-- Problem statement --
If a line of the data below holds the word "require", list it.

-- Provided data --
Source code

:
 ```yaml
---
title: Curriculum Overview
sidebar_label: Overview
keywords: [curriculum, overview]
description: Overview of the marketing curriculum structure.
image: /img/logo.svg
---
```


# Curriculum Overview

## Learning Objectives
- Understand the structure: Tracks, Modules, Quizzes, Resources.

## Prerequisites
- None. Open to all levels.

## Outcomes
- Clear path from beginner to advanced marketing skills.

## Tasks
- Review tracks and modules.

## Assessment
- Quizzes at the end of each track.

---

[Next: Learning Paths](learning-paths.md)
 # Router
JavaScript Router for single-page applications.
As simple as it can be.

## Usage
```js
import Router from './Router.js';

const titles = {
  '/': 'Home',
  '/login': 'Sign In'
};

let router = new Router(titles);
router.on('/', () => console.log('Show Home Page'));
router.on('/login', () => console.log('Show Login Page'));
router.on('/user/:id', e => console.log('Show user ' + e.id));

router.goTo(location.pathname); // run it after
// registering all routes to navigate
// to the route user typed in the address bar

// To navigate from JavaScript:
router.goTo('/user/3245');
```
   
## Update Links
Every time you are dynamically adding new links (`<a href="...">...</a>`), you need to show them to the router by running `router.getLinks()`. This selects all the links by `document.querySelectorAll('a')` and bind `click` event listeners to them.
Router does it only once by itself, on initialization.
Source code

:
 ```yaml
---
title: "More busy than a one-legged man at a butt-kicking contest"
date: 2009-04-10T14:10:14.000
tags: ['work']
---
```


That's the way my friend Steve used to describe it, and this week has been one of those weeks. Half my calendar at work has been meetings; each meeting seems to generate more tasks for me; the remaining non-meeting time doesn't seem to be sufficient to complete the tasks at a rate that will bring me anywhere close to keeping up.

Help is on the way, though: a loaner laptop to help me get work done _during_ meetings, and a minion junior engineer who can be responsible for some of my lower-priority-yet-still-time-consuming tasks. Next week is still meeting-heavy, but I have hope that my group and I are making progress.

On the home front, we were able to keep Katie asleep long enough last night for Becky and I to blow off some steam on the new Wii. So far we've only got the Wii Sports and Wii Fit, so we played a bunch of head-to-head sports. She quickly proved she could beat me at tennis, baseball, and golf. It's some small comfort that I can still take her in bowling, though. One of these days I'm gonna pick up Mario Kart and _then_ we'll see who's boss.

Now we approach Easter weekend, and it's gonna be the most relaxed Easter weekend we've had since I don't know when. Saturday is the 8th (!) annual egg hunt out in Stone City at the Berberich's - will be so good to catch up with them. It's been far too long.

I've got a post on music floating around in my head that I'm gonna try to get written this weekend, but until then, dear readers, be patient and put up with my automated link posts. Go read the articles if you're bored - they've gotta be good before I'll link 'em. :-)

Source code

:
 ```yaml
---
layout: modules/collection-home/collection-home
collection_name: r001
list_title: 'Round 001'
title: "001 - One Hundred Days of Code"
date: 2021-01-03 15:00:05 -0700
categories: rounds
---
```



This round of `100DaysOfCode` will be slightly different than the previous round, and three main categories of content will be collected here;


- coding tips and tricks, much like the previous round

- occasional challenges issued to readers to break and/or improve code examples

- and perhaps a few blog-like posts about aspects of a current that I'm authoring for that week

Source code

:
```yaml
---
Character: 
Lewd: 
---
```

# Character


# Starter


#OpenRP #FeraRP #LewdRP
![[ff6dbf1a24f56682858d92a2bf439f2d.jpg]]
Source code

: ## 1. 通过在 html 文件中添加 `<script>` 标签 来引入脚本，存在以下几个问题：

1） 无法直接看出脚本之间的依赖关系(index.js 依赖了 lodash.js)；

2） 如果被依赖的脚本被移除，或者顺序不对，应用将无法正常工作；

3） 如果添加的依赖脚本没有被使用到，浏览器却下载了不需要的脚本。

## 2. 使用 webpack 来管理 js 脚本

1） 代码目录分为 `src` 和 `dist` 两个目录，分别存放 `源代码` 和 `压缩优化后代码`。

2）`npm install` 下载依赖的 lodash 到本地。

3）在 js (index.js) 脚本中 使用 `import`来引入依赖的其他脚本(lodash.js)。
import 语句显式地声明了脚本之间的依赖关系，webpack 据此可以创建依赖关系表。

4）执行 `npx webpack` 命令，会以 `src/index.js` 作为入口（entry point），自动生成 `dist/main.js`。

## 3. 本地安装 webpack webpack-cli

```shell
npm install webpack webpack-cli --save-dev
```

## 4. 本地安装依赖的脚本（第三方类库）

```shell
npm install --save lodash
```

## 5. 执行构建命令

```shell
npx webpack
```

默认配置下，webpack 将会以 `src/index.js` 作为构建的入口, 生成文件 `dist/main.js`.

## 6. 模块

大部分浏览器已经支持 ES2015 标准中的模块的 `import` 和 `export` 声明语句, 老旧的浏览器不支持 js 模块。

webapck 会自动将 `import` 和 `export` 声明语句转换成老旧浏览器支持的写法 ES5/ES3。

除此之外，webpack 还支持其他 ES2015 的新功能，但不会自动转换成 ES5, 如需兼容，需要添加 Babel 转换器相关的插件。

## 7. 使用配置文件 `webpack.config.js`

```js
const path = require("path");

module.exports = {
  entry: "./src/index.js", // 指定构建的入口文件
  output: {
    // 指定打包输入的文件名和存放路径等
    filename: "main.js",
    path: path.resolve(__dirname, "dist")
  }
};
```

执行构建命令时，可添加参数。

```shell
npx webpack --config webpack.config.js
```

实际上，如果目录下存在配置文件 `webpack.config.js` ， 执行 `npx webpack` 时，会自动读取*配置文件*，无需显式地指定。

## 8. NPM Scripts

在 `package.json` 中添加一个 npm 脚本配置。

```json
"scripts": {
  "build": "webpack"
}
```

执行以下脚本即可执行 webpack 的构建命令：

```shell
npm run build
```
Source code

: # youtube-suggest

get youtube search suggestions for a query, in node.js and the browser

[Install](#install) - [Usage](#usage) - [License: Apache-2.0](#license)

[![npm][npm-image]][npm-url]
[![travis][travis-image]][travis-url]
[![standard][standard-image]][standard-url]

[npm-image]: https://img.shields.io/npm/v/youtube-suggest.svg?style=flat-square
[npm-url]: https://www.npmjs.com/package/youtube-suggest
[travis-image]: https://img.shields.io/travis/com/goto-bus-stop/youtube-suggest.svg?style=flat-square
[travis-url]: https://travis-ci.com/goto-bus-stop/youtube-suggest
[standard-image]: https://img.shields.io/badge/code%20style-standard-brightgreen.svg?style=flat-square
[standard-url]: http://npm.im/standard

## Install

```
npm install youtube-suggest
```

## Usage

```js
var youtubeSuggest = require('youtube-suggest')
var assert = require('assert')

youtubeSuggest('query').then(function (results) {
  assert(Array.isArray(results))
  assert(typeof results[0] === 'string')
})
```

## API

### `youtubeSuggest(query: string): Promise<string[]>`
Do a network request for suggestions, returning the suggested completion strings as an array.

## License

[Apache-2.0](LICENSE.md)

-- Written answer --
const path = require("path");
var youtubeSuggest = require('youtube-suggest')
var assert = require('assert')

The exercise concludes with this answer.